_ACTION ITEM_
Because the listing below is to be kept intact, restate all of it word for word.

RECORDS FOR PROCESSING Block Start

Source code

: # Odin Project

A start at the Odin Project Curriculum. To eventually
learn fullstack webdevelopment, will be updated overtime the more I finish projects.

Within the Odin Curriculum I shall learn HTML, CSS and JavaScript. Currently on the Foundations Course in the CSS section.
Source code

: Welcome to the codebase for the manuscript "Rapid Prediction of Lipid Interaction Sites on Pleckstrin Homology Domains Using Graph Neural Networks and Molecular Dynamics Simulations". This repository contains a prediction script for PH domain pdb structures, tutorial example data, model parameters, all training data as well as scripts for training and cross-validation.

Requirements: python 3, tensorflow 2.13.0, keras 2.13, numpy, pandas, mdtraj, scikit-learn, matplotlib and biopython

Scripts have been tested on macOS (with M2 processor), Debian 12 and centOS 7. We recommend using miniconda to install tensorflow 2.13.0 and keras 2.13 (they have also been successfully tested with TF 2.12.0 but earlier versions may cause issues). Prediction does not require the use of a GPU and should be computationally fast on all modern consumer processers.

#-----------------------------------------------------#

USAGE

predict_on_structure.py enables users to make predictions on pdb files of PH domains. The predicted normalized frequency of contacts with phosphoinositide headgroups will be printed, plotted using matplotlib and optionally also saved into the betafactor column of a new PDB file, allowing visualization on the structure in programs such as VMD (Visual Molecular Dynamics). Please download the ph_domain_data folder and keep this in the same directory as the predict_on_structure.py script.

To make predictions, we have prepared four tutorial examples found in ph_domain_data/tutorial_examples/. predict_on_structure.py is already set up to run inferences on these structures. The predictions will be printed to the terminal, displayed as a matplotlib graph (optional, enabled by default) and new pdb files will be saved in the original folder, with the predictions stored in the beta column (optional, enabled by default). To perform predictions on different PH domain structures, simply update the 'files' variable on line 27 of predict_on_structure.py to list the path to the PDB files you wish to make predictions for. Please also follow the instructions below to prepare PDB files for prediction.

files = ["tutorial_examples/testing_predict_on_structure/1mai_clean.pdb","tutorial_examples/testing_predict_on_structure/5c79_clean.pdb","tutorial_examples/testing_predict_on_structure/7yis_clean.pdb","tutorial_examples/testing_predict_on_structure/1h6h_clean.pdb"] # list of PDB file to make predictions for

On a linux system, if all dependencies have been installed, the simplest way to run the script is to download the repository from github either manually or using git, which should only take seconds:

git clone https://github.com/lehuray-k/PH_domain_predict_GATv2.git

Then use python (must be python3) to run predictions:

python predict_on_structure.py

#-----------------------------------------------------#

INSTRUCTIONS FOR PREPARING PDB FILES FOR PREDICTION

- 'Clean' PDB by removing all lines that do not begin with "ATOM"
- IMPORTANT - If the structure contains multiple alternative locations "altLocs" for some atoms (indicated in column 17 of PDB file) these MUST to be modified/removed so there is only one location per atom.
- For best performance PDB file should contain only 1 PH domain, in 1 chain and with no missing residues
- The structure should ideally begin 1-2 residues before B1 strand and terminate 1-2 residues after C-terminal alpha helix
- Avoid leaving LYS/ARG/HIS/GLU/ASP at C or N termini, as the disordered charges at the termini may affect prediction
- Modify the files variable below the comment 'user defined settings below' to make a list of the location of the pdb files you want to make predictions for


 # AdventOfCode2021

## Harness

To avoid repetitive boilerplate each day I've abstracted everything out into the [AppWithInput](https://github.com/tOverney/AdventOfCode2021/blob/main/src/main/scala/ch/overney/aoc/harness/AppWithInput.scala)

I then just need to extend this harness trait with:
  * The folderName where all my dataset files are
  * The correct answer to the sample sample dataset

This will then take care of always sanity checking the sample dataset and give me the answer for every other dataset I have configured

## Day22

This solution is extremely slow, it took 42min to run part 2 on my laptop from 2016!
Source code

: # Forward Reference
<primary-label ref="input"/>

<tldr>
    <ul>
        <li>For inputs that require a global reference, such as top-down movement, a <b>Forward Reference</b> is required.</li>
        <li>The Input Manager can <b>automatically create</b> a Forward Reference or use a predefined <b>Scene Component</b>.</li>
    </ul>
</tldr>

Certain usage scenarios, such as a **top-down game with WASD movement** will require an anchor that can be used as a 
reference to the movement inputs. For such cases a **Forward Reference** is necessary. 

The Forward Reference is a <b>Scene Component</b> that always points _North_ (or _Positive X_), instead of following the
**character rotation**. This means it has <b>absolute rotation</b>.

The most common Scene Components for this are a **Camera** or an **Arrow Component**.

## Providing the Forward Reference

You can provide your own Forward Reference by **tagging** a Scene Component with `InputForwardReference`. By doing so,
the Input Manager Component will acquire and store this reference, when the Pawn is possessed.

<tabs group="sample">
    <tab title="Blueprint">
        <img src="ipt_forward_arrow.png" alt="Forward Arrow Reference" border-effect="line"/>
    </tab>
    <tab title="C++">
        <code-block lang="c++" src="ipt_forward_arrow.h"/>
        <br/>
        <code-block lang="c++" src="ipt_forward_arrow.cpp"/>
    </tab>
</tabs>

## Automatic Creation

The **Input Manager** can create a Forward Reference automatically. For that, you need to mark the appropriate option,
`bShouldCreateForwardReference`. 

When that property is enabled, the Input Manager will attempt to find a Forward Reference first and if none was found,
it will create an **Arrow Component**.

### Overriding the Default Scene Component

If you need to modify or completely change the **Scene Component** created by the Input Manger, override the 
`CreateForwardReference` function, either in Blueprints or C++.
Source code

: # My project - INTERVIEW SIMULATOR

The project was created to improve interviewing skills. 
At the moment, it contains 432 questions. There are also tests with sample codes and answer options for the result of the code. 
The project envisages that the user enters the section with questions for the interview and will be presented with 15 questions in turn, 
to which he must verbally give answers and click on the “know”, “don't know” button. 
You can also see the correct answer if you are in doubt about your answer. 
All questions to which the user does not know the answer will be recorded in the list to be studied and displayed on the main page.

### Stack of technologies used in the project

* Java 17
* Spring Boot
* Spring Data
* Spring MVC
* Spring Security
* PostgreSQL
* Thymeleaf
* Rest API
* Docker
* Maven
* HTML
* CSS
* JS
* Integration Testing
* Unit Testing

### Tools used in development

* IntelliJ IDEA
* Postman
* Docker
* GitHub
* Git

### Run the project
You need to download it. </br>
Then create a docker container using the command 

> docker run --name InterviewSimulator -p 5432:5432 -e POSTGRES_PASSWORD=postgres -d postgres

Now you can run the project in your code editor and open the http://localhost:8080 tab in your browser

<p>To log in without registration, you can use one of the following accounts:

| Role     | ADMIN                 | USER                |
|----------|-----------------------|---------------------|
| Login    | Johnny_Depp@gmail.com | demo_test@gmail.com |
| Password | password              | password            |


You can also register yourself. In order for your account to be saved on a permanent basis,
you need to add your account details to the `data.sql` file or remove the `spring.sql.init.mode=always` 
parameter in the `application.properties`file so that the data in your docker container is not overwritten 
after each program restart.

RECORDS FOR PROCESSING Block End

_RESULT OF THE TASK_
Source code

: # Odin Project

A start at the Odin Project Curriculum. To eventually
learn fullstack webdevelopment, will be updated overtime the more I finish projects.

Within the Odin Curriculum I shall learn HTML, CSS and JavaScript. Currently on the Foundations Course in the CSS section.
Source code

: Welcome to the codebase for the manuscript "Rapid Prediction of Lipid Interaction Sites on Pleckstrin Homology Domains Using Graph Neural Networks and Molecular Dynamics Simulations". This repository contains a prediction script for PH domain pdb structures, tutorial example data, model parameters, all training data as well as scripts for training and cross-validation.

Requirements: python 3, tensorflow 2.13.0, keras 2.13, numpy, pandas, mdtraj, scikit-learn, matplotlib and biopython

Scripts have been tested on macOS (with M2 processor), Debian 12 and centOS 7. We recommend using miniconda to install tensorflow 2.13.0 and keras 2.13 (they have also been successfully tested with TF 2.12.0 but earlier versions may cause issues). Prediction does not require the use of a GPU and should be computationally fast on all modern consumer processers.

#-----------------------------------------------------#

USAGE

predict_on_structure.py enables users to make predictions on pdb files of PH domains. The predicted normalized frequency of contacts with phosphoinositide headgroups will be printed, plotted using matplotlib and optionally also saved into the betafactor column of a new PDB file, allowing visualization on the structure in programs such as VMD (Visual Molecular Dynamics). Please download the ph_domain_data folder and keep this in the same directory as the predict_on_structure.py script.

To make predictions, we have prepared four tutorial examples found in ph_domain_data/tutorial_examples/. predict_on_structure.py is already set up to run inferences on these structures. The predictions will be printed to the terminal, displayed as a matplotlib graph (optional, enabled by default) and new pdb files will be saved in the original folder, with the predictions stored in the beta column (optional, enabled by default). To perform predictions on different PH domain structures, simply update the 'files' variable on line 27 of predict_on_structure.py to list the path to the PDB files you wish to make predictions for. Please also follow the instructions below to prepare PDB files for prediction.

files = ["tutorial_examples/testing_predict_on_structure/1mai_clean.pdb","tutorial_examples/testing_predict_on_structure/5c79_clean.pdb","tutorial_examples/testing_predict_on_structure/7yis_clean.pdb","tutorial_examples/testing_predict_on_structure/1h6h_clean.pdb"] # list of PDB file to make predictions for

On a linux system, if all dependencies have been installed, the simplest way to run the script is to download the repository from github either manually or using git, which should only take seconds:

git clone https://github.com/lehuray-k/PH_domain_predict_GATv2.git

Then use python (must be python3) to run predictions:

python predict_on_structure.py

#-----------------------------------------------------#

INSTRUCTIONS FOR PREPARING PDB FILES FOR PREDICTION

- 'Clean' PDB by removing all lines that do not begin with "ATOM"
- IMPORTANT - If the structure contains multiple alternative locations "altLocs" for some atoms (indicated in column 17 of PDB file) these MUST to be modified/removed so there is only one location per atom.
- For best performance PDB file should contain only 1 PH domain, in 1 chain and with no missing residues
- The structure should ideally begin 1-2 residues before B1 strand and terminate 1-2 residues after C-terminal alpha helix
- Avoid leaving LYS/ARG/HIS/GLU/ASP at C or N termini, as the disordered charges at the termini may affect prediction
- Modify the files variable below the comment 'user defined settings below' to make a list of the location of the pdb files you want to make predictions for


 # AdventOfCode2021

## Harness

To avoid repetitive boilerplate each day I've abstracted everything out into the [AppWithInput](https://github.com/tOverney/AdventOfCode2021/blob/main/src/main/scala/ch/overney/aoc/harness/AppWithInput.scala)

I then just need to extend this harness trait with:
  * The folderName where all my dataset files are
  * The correct answer to the sample sample dataset

This will then take care of always sanity checking the sample dataset and give me the answer for every other dataset I have configured

## Day22

This solution is extremely slow, it took 42min to run part 2 on my laptop from 2016!
Source code

: # Forward Reference
<primary-label ref="input"/>

<tldr>
    <ul>
        <li>For inputs that require a global reference, such as top-down movement, a <b>Forward Reference</b> is required.</li>
        <li>The Input Manager can <b>automatically create</b> a Forward Reference or use a predefined <b>Scene Component</b>.</li>
    </ul>
</tldr>

Certain usage scenarios, such as a **top-down game with WASD movement** will require an anchor that can be used as a 
reference to the movement inputs. For such cases a **Forward Reference** is necessary. 

The Forward Reference is a <b>Scene Component</b> that always points _North_ (or _Positive X_), instead of following the
**character rotation**. This means it has <b>absolute rotation</b>.

The most common Scene Components for this are a **Camera** or an **Arrow Component**.

## Providing the Forward Reference

You can provide your own Forward Reference by **tagging** a Scene Component with `InputForwardReference`. By doing so,
the Input Manager Component will acquire and store this reference, when the Pawn is possessed.

<tabs group="sample">
    <tab title="Blueprint">
        <img src="ipt_forward_arrow.png" alt="Forward Arrow Reference" border-effect="line"/>
    </tab>
    <tab title="C++">
        <code-block lang="c++" src="ipt_forward_arrow.h"/>
        <br/>
        <code-block lang="c++" src="ipt_forward_arrow.cpp"/>
    </tab>
</tabs>

## Automatic Creation

The **Input Manager** can create a Forward Reference automatically. For that, you need to mark the appropriate option,
`bShouldCreateForwardReference`. 

When that property is enabled, the Input Manager will attempt to find a Forward Reference first and if none was found,
it will create an **Arrow Component**.

### Overriding the Default Scene Component

If you need to modify or completely change the **Scene Component** created by the Input Manger, override the 
`CreateForwardReference` function, either in Blueprints or C++.
Source code

: # My project - INTERVIEW SIMULATOR

The project was created to improve interviewing skills. 
At the moment, it contains 432 questions. There are also tests with sample codes and answer options for the result of the code. 
The project envisages that the user enters the section with questions for the interview and will be presented with 15 questions in turn, 
to which he must verbally give answers and click on the “know”, “don't know” button. 
You can also see the correct answer if you are in doubt about your answer. 
All questions to which the user does not know the answer will be recorded in the list to be studied and displayed on the main page.

### Stack of technologies used in the project

* Java 17
* Spring Boot
* Spring Data
* Spring MVC
* Spring Security
* PostgreSQL
* Thymeleaf
* Rest API
* Docker
* Maven
* HTML
* CSS
* JS
* Integration Testing
* Unit Testing

### Tools used in development

* IntelliJ IDEA
* Postman
* Docker
* GitHub
* Git

### Run the project
You need to download it. </br>
Then create a docker container using the command 

> docker run --name InterviewSimulator -p 5432:5432 -e POSTGRES_PASSWORD=postgres -d postgres

Now you can run the project in your code editor and open the http://localhost:8080 tab in your browser

<p>To log in without registration, you can use one of the following accounts:

| Role     | ADMIN                 | USER                |
|----------|-----------------------|---------------------|
| Login    | Johnny_Depp@gmail.com | demo_test@gmail.com |
| Password | password              | password            |


You can also register yourself. In order for your account to be saved on a permanent basis,
you need to add your account details to the `data.sql` file or remove the `spring.sql.init.mode=always` 
parameter in the `application.properties`file so that the data in your docker container is not overwritten 
after each program restart.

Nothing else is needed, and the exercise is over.